This detour into Americana soul-searching finds Darcy channeling his mutable voice through two very specific parameters: on one side, Ryan Adams, particularly in his countrified, post-Whiskeytown phase; on the other, Gordon Gano of Violent Femmes, with all his sarcastic offerings to the strictures of coffeehouse folk. The vibrancy of Saturday Night's opening track, "Tall Glass Of Water," reflects the ways in which Darcy bends the form to his will. He kicks off with some incendiary open chords and a galloping rhythm worthy of The Strokes before slowing it down to focus on renewal and understanding his place in the world: "If at the end of the river, there is more river, would you dare to swim again?" Before he can catch a breath, he's back with his response: "Surely I will stay, and I am not afraid / I went under once, I'll go under once again." Now reduced to an unadorned chorale, Darcy lays plain his history and his doubts, exploring the creative balance between strength and tenderness and how best to wield these two often-conflicting energies.

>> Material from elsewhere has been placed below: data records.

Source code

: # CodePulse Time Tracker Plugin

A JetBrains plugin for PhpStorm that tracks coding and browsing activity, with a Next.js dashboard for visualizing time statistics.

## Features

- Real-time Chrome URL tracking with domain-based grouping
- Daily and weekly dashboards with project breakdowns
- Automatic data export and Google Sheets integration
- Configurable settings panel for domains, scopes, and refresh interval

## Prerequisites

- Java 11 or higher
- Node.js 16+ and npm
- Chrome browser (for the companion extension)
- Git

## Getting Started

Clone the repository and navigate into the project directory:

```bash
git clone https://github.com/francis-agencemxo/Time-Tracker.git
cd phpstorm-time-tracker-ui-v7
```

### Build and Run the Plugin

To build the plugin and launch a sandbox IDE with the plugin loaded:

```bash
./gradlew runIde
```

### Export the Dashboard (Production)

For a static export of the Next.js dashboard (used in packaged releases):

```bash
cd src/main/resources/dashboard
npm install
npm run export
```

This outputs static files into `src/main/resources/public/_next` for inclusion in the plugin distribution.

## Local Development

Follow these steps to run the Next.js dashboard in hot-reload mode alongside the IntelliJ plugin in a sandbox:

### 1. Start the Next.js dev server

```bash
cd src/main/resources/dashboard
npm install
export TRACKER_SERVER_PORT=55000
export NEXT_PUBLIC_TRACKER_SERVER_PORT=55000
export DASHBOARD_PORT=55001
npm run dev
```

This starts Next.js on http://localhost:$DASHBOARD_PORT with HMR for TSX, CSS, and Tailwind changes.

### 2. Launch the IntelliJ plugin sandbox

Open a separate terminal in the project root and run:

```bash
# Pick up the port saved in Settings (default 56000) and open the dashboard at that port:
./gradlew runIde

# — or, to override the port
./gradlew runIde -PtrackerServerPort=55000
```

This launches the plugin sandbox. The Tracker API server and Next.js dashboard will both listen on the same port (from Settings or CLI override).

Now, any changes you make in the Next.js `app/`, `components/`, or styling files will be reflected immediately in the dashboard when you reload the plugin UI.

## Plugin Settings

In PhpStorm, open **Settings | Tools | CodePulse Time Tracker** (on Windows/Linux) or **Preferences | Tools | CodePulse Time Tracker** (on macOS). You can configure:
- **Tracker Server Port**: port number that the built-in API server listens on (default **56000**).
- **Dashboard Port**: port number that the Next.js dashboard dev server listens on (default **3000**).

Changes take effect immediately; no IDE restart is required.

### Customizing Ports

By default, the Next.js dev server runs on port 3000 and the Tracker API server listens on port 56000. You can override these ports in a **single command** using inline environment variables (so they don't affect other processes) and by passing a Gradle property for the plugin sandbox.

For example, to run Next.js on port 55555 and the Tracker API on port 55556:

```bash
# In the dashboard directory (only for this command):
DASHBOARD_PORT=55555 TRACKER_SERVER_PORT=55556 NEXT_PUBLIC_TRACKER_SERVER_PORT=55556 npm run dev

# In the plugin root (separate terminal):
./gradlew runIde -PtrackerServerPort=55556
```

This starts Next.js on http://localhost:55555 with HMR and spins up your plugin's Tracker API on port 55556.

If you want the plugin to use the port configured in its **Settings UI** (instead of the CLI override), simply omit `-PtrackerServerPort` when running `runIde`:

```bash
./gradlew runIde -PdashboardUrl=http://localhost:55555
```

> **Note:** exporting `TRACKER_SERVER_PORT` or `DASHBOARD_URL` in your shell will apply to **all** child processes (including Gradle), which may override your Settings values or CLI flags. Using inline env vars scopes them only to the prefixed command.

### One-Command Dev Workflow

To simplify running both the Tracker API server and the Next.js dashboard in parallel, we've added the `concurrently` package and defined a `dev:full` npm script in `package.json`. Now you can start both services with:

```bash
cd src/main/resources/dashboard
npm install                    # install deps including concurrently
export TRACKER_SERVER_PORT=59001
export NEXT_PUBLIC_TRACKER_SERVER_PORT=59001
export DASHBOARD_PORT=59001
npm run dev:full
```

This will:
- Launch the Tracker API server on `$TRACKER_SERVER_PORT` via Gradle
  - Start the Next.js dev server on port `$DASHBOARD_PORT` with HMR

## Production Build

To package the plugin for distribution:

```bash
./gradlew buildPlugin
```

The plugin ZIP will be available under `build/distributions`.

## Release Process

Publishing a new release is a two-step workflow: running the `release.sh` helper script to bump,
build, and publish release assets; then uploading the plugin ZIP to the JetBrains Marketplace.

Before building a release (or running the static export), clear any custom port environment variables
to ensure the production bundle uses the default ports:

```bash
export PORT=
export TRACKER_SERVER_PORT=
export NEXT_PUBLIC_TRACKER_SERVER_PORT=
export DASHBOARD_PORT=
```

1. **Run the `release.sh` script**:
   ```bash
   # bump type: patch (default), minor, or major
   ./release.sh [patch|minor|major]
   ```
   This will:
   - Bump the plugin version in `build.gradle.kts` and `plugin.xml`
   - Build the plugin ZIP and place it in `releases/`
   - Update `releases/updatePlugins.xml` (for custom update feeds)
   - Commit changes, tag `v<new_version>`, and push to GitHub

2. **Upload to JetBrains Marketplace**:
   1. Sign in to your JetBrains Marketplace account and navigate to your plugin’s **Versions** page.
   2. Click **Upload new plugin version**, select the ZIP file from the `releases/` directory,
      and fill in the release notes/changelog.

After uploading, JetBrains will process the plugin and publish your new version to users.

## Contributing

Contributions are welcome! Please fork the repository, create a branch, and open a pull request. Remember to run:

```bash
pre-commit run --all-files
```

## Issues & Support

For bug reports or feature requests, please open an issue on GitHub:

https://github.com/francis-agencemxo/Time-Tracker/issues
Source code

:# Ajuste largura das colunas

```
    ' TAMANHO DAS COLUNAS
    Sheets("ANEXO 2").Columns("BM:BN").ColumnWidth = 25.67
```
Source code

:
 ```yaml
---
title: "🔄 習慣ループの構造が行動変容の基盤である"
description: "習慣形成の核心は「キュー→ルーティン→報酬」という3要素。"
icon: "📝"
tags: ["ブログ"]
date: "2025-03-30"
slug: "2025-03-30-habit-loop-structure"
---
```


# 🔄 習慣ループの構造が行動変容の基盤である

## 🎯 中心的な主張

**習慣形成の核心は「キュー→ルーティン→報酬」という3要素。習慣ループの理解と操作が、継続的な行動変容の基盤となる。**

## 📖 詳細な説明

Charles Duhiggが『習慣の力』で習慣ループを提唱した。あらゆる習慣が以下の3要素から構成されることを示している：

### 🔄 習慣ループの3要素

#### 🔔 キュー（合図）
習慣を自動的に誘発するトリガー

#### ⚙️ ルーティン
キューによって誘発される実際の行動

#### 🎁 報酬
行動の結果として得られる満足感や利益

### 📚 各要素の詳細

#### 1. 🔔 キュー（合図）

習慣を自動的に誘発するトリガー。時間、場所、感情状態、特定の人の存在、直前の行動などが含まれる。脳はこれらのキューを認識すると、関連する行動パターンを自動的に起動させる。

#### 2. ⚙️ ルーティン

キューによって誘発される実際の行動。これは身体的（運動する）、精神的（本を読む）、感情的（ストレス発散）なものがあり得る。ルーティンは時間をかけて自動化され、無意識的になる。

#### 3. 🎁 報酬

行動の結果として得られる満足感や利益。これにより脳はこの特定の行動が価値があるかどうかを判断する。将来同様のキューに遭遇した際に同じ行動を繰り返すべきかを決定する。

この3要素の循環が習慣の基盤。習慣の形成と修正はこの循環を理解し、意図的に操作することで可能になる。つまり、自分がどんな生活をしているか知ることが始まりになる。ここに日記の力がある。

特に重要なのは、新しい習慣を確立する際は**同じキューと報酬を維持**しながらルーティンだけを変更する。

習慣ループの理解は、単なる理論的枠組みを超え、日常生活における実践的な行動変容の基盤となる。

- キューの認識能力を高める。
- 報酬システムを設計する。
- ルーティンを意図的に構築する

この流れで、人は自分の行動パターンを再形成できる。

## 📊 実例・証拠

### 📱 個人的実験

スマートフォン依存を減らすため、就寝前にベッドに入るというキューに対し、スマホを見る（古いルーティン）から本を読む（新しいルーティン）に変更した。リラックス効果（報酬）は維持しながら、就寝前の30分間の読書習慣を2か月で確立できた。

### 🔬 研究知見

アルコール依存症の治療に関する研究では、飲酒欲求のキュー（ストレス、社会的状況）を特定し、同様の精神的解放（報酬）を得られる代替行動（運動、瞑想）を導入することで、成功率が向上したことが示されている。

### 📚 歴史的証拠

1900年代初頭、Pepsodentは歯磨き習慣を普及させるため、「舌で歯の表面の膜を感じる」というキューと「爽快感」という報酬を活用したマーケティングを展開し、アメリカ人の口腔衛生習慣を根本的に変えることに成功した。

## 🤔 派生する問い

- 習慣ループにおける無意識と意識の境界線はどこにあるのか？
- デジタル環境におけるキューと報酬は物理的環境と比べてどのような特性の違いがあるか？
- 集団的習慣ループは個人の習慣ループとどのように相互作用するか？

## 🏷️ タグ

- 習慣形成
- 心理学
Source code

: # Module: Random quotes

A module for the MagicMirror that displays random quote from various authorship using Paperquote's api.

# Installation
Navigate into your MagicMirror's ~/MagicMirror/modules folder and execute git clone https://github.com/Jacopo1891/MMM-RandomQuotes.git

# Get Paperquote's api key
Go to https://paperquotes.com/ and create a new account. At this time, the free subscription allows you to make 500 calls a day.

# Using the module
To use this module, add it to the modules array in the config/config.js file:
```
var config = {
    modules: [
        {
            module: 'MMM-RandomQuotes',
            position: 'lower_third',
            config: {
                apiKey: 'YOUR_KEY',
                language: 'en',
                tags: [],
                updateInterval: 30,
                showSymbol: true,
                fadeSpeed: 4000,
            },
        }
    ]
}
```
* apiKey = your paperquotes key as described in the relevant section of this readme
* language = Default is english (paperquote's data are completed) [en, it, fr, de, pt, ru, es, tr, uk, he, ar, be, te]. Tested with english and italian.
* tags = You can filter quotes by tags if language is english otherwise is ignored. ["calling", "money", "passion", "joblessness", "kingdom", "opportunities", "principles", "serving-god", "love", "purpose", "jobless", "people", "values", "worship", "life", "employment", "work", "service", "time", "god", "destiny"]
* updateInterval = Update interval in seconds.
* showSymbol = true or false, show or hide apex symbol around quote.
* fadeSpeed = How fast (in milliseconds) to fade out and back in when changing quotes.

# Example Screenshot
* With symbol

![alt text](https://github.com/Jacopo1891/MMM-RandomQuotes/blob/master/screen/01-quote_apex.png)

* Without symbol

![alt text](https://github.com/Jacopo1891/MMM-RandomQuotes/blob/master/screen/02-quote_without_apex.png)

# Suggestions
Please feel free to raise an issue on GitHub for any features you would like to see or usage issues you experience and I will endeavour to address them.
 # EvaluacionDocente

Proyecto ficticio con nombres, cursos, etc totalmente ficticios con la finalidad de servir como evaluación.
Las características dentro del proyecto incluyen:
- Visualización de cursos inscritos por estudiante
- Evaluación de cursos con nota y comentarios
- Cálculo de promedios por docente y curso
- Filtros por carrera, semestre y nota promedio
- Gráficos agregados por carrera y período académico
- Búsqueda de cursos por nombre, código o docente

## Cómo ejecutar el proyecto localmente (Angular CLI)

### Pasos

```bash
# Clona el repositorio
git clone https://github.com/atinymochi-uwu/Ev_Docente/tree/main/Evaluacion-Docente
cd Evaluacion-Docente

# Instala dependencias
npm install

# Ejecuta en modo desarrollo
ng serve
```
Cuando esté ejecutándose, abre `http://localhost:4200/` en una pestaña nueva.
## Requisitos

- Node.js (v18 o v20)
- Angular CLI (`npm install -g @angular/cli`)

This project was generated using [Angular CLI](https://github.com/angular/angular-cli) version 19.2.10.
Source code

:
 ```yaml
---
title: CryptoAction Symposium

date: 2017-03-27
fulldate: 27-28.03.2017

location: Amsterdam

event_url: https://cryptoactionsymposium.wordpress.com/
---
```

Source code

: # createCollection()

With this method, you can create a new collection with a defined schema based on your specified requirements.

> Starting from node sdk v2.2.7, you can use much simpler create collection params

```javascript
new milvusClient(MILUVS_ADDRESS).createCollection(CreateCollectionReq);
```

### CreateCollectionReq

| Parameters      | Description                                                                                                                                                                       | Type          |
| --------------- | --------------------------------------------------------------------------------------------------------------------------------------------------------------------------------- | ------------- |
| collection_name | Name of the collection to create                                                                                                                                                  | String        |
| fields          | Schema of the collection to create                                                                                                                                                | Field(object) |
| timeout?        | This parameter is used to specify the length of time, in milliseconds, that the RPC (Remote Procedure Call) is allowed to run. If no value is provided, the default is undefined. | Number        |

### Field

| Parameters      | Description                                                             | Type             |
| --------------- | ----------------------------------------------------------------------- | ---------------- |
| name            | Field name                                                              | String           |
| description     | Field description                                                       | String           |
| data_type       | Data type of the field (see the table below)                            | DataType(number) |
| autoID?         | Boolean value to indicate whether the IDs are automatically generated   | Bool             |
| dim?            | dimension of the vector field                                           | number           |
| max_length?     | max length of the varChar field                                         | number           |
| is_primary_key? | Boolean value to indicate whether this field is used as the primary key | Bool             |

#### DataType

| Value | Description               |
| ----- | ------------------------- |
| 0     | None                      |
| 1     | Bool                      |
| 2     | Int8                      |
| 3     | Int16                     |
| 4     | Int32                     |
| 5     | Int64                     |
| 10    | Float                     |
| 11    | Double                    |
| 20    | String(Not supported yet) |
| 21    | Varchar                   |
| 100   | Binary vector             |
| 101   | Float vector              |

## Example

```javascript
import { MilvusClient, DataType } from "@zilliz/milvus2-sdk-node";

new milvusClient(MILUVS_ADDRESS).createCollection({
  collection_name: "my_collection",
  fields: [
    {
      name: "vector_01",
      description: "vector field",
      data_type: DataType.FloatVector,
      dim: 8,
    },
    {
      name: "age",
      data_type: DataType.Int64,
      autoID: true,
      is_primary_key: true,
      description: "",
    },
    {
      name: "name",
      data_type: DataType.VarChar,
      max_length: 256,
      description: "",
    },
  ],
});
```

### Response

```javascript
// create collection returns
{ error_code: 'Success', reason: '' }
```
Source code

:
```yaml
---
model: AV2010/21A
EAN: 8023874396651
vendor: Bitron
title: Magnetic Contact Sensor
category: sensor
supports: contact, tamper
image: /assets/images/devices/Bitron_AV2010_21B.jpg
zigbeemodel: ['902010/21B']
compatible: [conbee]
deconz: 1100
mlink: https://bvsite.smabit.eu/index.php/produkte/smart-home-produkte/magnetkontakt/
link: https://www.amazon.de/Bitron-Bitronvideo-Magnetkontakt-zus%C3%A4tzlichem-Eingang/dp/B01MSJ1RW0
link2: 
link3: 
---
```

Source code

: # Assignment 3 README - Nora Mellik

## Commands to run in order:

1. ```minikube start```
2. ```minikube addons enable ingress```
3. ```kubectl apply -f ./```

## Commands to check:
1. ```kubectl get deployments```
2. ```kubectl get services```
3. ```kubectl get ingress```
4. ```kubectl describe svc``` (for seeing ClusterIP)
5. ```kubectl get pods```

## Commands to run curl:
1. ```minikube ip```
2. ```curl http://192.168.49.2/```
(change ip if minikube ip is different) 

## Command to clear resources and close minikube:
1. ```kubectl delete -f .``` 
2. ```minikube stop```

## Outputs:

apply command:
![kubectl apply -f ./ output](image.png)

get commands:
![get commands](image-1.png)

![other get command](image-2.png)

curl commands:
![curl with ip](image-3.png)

The video for "Tall Glass Of Water" places those forces into a literal perspective, harboring both the angst and the swelling pride that bookend the track. In the opening moments, we see Darcy walking away from himself. As the riff breaks and the song moves into its slightly more solemn second half, he's still in motion, walking into a room filled with people and objects dressed in the red turtleneck and blue blazer he wears throughout the clip. As some of these characters mimic his actions while others do their own thing, Darcy presents the philosophy that he is free not only to pursue various directions, but to make peace with them all. If "Tall Glass Of Water" is meant to be a song of himself, as it were, Darcy visualizes it in terms that would be familiar to Walt Whitman, and that are consistent with the concept of Saturday Night: As an artist, he contains multitudes.

Saturday Night comes out Feb. 17, 2017 on Jagjaguwar.